Input material below:

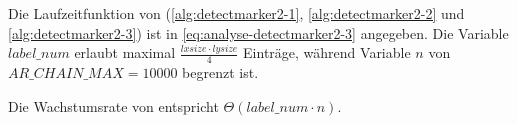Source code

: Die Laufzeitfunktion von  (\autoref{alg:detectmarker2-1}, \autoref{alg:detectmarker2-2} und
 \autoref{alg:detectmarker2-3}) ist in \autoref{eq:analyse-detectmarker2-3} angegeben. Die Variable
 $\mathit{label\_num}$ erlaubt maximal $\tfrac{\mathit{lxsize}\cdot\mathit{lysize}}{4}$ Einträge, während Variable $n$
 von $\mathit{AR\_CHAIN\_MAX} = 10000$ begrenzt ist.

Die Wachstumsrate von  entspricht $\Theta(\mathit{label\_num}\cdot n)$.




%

End of Input material.
Input material below:

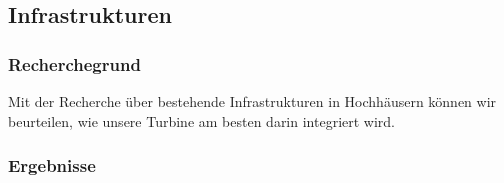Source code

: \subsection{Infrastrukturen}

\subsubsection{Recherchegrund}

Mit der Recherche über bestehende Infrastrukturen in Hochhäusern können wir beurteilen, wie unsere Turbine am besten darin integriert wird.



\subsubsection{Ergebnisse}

End of Input material.
Input material below:

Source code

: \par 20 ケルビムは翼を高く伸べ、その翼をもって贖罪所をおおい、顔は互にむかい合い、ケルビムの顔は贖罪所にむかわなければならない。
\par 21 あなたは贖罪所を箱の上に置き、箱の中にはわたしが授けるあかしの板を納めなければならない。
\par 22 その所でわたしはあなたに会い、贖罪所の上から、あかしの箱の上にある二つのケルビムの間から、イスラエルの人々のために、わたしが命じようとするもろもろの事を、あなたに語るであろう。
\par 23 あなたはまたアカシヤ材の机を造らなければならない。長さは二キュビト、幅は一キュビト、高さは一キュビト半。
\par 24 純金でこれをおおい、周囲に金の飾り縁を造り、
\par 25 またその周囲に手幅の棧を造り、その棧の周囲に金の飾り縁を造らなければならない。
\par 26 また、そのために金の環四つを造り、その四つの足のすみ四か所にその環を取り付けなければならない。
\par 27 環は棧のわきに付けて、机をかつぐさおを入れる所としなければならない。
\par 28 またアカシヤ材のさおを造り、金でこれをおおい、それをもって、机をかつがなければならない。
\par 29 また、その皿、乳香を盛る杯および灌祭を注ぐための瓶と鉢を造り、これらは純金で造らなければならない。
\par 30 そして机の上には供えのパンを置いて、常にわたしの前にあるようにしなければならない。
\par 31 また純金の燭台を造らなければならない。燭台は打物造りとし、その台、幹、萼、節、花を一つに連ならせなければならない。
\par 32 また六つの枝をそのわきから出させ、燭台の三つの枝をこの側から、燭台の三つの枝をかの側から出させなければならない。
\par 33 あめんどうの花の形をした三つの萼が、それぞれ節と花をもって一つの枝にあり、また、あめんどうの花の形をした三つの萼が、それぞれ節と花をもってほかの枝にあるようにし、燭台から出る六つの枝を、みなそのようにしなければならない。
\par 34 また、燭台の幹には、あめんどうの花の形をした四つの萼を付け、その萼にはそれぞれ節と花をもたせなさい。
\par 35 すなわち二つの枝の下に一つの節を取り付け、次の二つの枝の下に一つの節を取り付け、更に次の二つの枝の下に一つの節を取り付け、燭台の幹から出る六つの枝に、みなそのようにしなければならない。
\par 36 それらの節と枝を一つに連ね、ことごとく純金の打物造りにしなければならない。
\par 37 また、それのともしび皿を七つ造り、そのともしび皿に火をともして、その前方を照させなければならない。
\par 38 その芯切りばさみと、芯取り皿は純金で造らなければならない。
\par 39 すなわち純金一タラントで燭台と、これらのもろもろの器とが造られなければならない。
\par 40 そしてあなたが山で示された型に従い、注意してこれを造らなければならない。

End of Input material.

Task to complete:
Tell how many lines in the entries contain the string "Variable". Give the number and nothing more.

Output of the task:
2